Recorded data
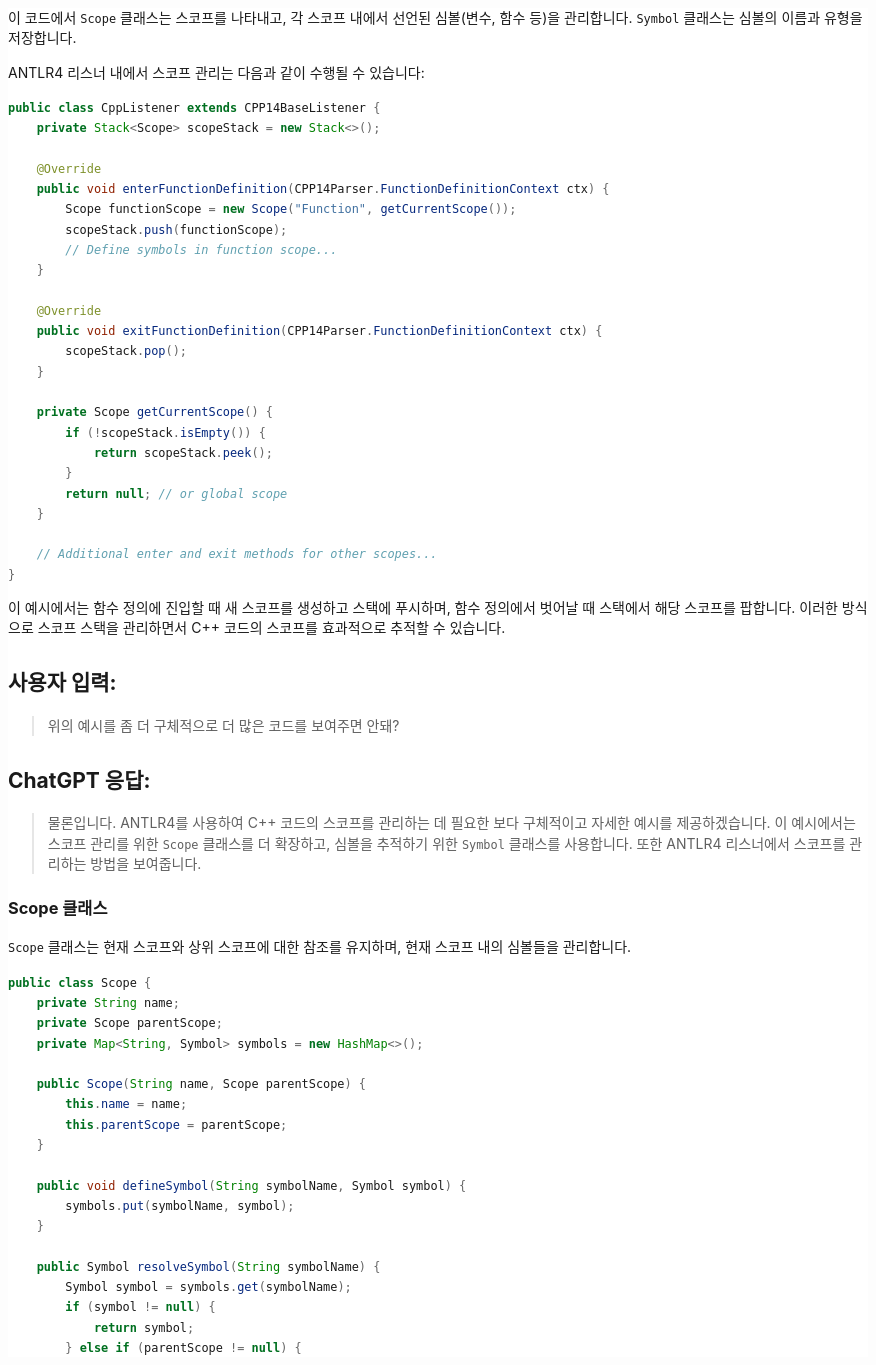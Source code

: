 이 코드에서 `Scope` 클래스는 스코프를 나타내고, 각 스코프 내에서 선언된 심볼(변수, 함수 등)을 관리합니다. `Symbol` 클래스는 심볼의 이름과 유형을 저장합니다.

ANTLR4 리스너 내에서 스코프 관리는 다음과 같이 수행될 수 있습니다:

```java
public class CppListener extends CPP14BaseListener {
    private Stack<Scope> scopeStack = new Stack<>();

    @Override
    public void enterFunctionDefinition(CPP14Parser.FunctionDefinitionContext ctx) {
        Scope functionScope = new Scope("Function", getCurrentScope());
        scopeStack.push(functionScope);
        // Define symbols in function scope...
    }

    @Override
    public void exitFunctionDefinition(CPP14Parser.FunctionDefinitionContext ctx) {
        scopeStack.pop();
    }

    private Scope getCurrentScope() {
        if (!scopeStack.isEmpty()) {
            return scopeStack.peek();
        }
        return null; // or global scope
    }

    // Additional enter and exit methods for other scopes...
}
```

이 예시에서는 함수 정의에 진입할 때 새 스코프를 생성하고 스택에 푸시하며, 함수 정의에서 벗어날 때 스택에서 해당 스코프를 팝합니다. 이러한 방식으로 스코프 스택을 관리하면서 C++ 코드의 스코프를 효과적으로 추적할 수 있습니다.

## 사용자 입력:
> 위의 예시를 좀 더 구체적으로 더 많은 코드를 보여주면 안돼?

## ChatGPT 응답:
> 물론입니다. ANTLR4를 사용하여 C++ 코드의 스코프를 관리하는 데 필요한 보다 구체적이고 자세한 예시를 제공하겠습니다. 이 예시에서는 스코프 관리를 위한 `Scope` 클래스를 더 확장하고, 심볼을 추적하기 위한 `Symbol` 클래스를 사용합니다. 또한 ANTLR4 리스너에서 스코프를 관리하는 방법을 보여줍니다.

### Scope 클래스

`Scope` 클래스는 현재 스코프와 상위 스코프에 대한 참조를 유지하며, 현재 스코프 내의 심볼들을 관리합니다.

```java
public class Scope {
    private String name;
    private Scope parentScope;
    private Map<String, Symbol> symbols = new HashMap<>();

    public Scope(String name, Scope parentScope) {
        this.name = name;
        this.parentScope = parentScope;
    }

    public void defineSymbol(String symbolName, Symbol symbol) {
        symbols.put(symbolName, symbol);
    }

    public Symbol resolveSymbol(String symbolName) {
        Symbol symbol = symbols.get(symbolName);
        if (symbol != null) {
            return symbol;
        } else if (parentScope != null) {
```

==

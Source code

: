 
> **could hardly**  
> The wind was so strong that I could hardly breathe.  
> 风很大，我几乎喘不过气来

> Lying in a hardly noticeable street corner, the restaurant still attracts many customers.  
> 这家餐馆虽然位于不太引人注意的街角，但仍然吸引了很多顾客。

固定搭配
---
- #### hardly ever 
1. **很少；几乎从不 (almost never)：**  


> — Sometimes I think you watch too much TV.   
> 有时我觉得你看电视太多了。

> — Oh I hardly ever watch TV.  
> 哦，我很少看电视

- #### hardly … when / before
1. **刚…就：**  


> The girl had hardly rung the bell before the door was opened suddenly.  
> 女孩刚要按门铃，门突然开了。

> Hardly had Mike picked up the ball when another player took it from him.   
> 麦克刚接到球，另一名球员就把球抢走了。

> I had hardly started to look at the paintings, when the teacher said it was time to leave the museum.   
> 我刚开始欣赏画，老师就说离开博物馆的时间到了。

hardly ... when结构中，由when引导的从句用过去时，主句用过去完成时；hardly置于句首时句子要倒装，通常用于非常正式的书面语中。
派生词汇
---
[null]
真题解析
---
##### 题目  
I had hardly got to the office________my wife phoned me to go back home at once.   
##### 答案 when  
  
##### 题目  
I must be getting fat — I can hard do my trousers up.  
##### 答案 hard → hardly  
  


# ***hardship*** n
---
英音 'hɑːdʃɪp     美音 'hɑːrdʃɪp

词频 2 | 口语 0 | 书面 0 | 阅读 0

## TASK INSTRUCTIONS
Reproduce the lines above, beginning at the line with "- #### hardly … when / before" and stopping after the line with "词频 2 | 口语 0 | 书面 0 | 阅读 0", exactly as they are.

## ANSWER TO THIS PROBLEM
- #### hardly … when / before
1. **刚…就：**  


> The girl had hardly rung the bell before the door was opened suddenly.  
> 女孩刚要按门铃，门突然开了。

> Hardly had Mike picked up the ball when another player took it from him.   
> 麦克刚接到球，另一名球员就把球抢走了。

> I had hardly started to look at the paintings, when the teacher said it was time to leave the museum.   
> 我刚开始欣赏画，老师就说离开博物馆的时间到了。

hardly ... when结构中，由when引导的从句用过去时，主句用过去完成时；hardly置于句首时句子要倒装，通常用于非常正式的书面语中。
派生词汇
---
[null]
真题解析
---
##### 题目  
I had hardly got to the office________my wife phoned me to go back home at once.   
##### 答案 when  
  
##### 题目  
I must be getting fat — I can hard do my trousers up.  
##### 答案 hard → hardly  
  


# ***hardship*** n
---
英音 'hɑːdʃɪp     美音 'hɑːrdʃɪp

词频 2 | 口语 0 | 书面 0 | 阅读 0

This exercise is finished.